Among surgically biopsied patients with SSc-associated ILD (SSc-ILD), the NSIP pattern is most common, identified in 64–78% of SSc-ILD subjects in various studies.4-6 All of these studies are potentially affected by selection bias. Similarly, in small (also obviously biased) case series, the NSIP pattern predominated among surgically biopsied subjects with PM/DM, primary Sjögren’s, and mixed connective tissue disease. In contrast, although also based on limited data, studies from several investigators suggest that the UIP pattern predominates in RA-associated ILD (RA-ILD).7,8
Results from several studies have shown that, among those with IIP, it is the histologic pattern that drives prognosis.
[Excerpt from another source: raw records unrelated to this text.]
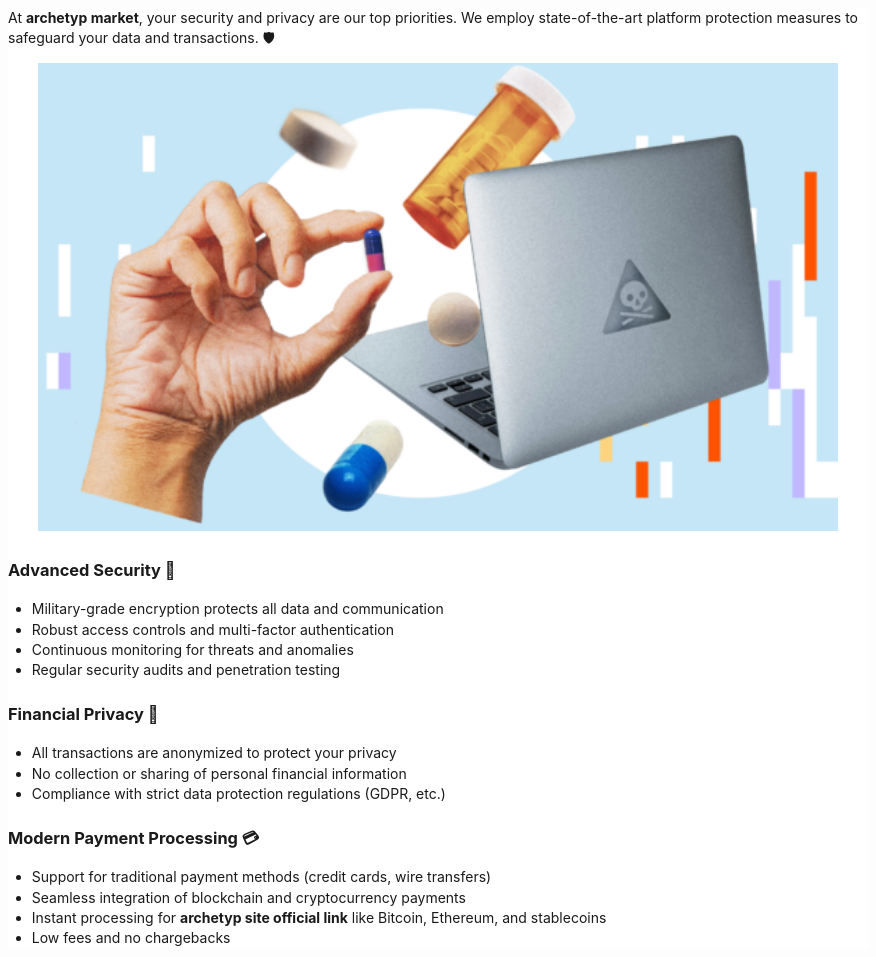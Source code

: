 At **archetyp market**, your security and privacy are our top priorities. We employ state-of-the-art platform protection measures to safeguard your data and transactions. 🛡️

<div align='center'>

<img src='assets/images/shop/images/archetyp/6.png' alt='Images' width='800'/>

</div>

### Advanced Security 🔐 
- Military-grade encryption protects all data and communication
- Robust access controls and multi-factor authentication 
- Continuous monitoring for threats and anomalies
- Regular security audits and penetration testing

### Financial Privacy 🙊
- All transactions are anonymized to protect your privacy
- No collection or sharing of personal financial information 
- Compliance with strict data protection regulations (GDPR, etc.)

### Modern Payment Processing 💳
- Support for traditional payment methods (credit cards, wire transfers)
- Seamless integration of blockchain and cryptocurrency payments
- Instant processing for **archetyp site official link** like Bitcoin, Ethereum, and stablecoins
- Low fees and no chargebacks

<div align='center'>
While controlling for other potentially important predictors, patients with UIP pattern have worse survival than patients with NSIP (or any other) pattern lung injury. What is far less clear, and a focus of much debate and ongoing research, is to what degree the histopathologic pattern identified in SLBx specimens from patients with CTD-ILD impacts prognosis. Bouros and colleagues studied 80 subjects with SSc-ILD who had undergone SLBx and found that five-year survival was not significantly different between those with UIP and those with NSIP-pattern histology. Rather, mortality was associated with lower initial diffusing capacity of the lung for carbon monoxide, lower initial forced vital capacity (FVC), and a decline in diffusing capacity over time.4 Similarly, Park and colleagues studied survival in 93 individuals with CTD-ILD who underwent SLBx (37 with SSc-ILD, 28 with RA-ILD, 11 with Sjögren’s-associated ILD, eight with myositis-associated ILD, and nine others).8 They found that age, duration of dyspnea, and FVC were associated with survival, but histological pattern (i.e., NSIP pattern vs. UIP pattern) was not. Results from other studies that included subjects with CTD-ILD suggest the presence of fibrosis (i.e., UIP pattern) is associated with worse survival.9
Because of the conflicting data, many clinicians are uncertain about whether and when to have their patients with CTD-ILD undergo SLBx. On the one hand, many physicians believe that, as is the case with the IIP, UIP-pattern histology confers a worse prognosis than NSIP-pattern histology among patients with CTD-ILD. Physicians holding this view would have their CTD-ILD patients undergo SLBx because the results could better define disease trajectory. On the other hand, some clinicians choose not to send their CTD-ILD patients for SLBx, either because they are not convinced that the histological pattern trumps pulmonary physiology in determining prognosis, or more likely because they don’t expect the results to change management: they plan to treat (or perhaps already are treating) their CTD-ILD patients with immunosuppressive medications, and the pattern identified in SLBx specimens would not affect their choice of therapeutic agent or anticipated duration of therapy. There is greater consensus about the utility of a surgical lung biopsy in patients with CTD-ILD when an etiology for the ILD other than CTD (e.g., hypersensitivity pneumonitis) is seriously considered or when imaging features suggest malignancy or infection (e.g. progressive nodules, cavitation, consolidation, pleural thickening, or effusion).